Was this how his life would end? Here; blind, speechless, alone. Surrounded by inhuman creatures? Would he feel the knife as they cut him open? His heart pounded so fiercely that he thought, and he hoped, it would fail him. He would welcome death. But then he felt a coldness fill his belly, icy fingers that froze his gut, that made him clench and whimper in futile silence. And as sleep was forced into him, as he felt unconsciousness eat into his mind he hoped that Ed would find him. But it was doubtful.
Well, what do I say? I nearly stopped writing this story several times, for a variety of reasons. ( I don’t particularly enjoy being on the receiving end of pretty vile and disgusting abuse, both in comments in various places and also published ‘stories’ from people who set out to slander both me and my family simply because I like to write canon stories most of the time.)
But I didn’t give up. And I am glad now. Some parts of Shepherd 4 were blissfully easy to write – the scene with Straker and Sara at the beginning was so very easy, but the ‘touchy-feely’ scene at the end between Ed and Rebecca took me over three weeks of continuous rewrites before my beta-reader was reasonably satisfied.
The ‘Alec’ clone was never intended.

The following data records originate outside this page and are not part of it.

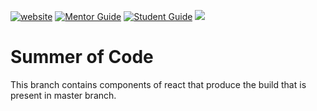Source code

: [![website](https://img.shields.io/badge/visit-website-blue.svg)](https://summerofcodeatuit.github.io/2019/ "Summer of Code")
[![Mentor Guide](https://img.shields.io/badge/Mentor-Guide-brightgreen.svg)](https://github.com/whoami-shubham/Summer_of_Code/blob/master/Mentor.md  "Mentor Guide")
[![Student Guide](https://img.shields.io/badge/Student-Guide-green.svg)](https://github.com/whoami-shubham/Summer_of_Code/blob/master/Student.md  "Student Guide")
![](https://img.shields.io/badge/MadeWith-React-brightgreen.svg)
# Summer of Code
This branch contains components of react that produce the build that is present in master branch.

 

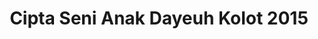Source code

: ---
layout:   certificate
title:    "Cipta Seni Anak Dayeuh Kolot 2015"
slug:     panitia-cendol
category: panitia
issuer:   "Keluarga Mahasiswa Desain Manajemen Universitas Telkom"
---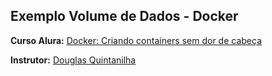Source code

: ## Exemplo Volume de Dados - Docker

<strong>Curso Alura:</strong> [Docker: Criando containers sem dor de cabeça](https://cursos.alura.com.br/course/docker-e-docker-compose)

<strong>Instrutor:</strong> [Douglas Quintanilha](https://www.linkedin.com/in/douglas-quintanilha/)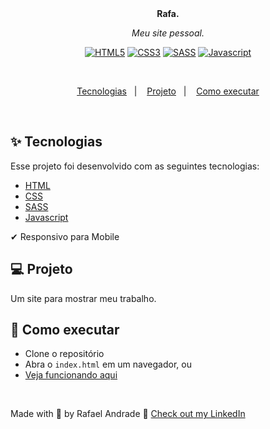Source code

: <div align="center">
  <strong>Rafa.</strong>
</div>

<p align="center">
  <i>Meu site pessoal.</i><br>
  <div align="center">
    <a href="https://"><img src="https://img.shields.io/static/v1?label=&message=HTML5&color=%23E34F26&style=for-the-badge&logo=html5&logoColor=whitesmoke" alt="HTML5"></a>
    <a href="https://"><img src="https://img.shields.io/static/v1?label=&message=CSS3&color=%231572B6&style=for-the-badge&logo=css3&logoColor=whitesmoke" alt="CSS3"></a>
    <a href="https://"><img src="https://img.shields.io/static/v1?label=&message=SASS&color=%23CC6699&style=for-the-badge&logo=sass&logoColor=whitesmoke" alt="SASS"></a>
    <a href="https://"><img src="https://img.shields.io/static/v1?label=&message=Javascript&color=yellow&style=for-the-badge&logo=javascript&logoColor=white" alt="Javascript"> </a>
</div>
</p> <br>

<p align="center">
  <a href="#-tecnologias">Tecnologias</a>&nbsp;&nbsp;&nbsp;|&nbsp;&nbsp;&nbsp;
  <a href="#-projeto">Projeto</a>&nbsp;&nbsp;&nbsp;|&nbsp;&nbsp;&nbsp;
  <a href="#-como-executar">Como executar</a>
</p>

<br>

## ✨ Tecnologias

Esse projeto foi desenvolvido com as seguintes tecnologias:

- [HTML](https://www.w3schools.com/html/)
- [CSS](https://www.w3schools.com/css/)
- [SASS](https://sass-lang.com/)
- [Javascript](https://developer.mozilla.org/pt-BR/docs/Web/JavaScript)

 ✔ Responsivo para Mobile

## 💻 Projeto

Um site para mostrar meu trabalho.

## 🚀 Como executar

- Clone o repositório
- Abra o `index.html` em um navegador, ou
- [Veja funcionando aqui]()

<br>

Made with 💜 by Rafael Andrade 👋 [Check out my LinkedIn](https://www.linkedin.com/in/andraderafa72)
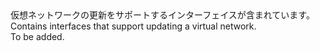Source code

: <Namespace Name="Microsoft.Azure.Management.Network.Fluent.Network.Update">
  <Docs>
    <summary><span data-ttu-id="fcc57-101">仮想ネットワークの更新をサポートするインターフェイスが含まれています。</span><span class="sxs-lookup"><span data-stu-id="fcc57-101">Contains interfaces that support updating a virtual network.</span></span></summary> 
    <remarks>To be added.</remarks>
  </Docs>
</Namespace>
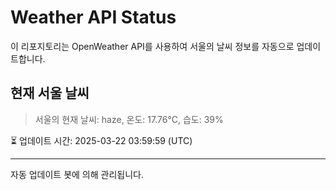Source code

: 
# Weather API Status

이 리포지토리는 OpenWeather API를 사용하여 서울의 날씨 정보를 자동으로 업데이트합니다.

## 현재 서울 날씨
> 서울의 현재 날씨: haze, 온도: 17.76°C, 습도: 39%

⏳ 업데이트 시간: 2025-03-22 03:59:59 (UTC)

---
자동 업데이트 봇에 의해 관리됩니다.
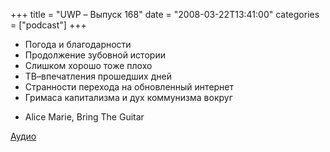 +++
title = "UWP – Выпуск 168"
date = "2008-03-22T13:41:00"
categories = ["podcast"]
+++


- Погода и благодарности
- Продолжение зубовной истории
- Слишком хорошо тоже плохо
- ТВ–впечатления прошедших дней
- Странности перехода на обновленный интернет
- Гримаса капитализма и дух коммунизма вокруг


* Alice Marie, Bring The Guitar

[Аудио](https://podcast.umputun.com/media/ump_podcast168.mp3)
<audio src="https://podcast.umputun.com/media/ump_podcast168.mp3" preload="none">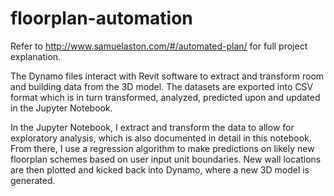 # floorplan-automation

Refer to http://www.samuelaston.com/#/automated-plan/ for full project explanation. 

The Dynamo files interact with Revit software to extract and transform room and building data from the 3D model. The datasets are exported into CSV format which is in turn transformed, analyzed, predicted upon and updated in the Jupyter Notebook.

In the Jupyter Notebook, I extract and transform the data to allow for exploratory analysis, which is also documented in detail in this notebook. From there, I use a regression algorithm to make predictions on likely new floorplan schemes based on user input unit boundaries. New wall locations are then plotted and kicked back into Dynamo, where a new 3D model is generated. 
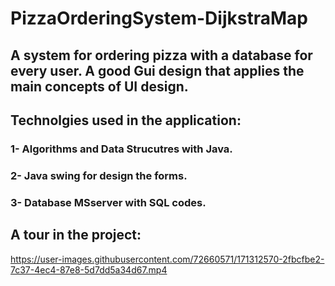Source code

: # PizzaOrderingSystem-DijkstraMap
## A system for ordering pizza with a database for every user. A good Gui design that applies the main concepts of UI design.

## Technolgies used in the application:
### 1- Algorithms and Data Strucutres with Java.
### 2- Java swing for design the forms.
### 3- Database MSserver with SQL codes.
 
## A tour in the project:
 

https://user-images.githubusercontent.com/72660571/171312570-2fbcfbe2-7c37-4ec4-87e8-5d7dd5a34d67.mp4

But, as writers out there will no doubt understand, sometimes your story runs away with you. I found myself writing that scene where Ed interrogates ‘Alec’ almost without thinking, and certainly I did very, very few revisions to it. It took the story in a whole new direction as well, but did allow me to bring Paul Foster back in again!
I expect some readers will think I ‘copped out’ by not letting Straker and Rebecca have sex. But he wouldn’t have. At least, MY Ed Straker wouldn’t. And I am pretty sure Ed Bishop’s Straker wouldn’t have either. And that is all that matters.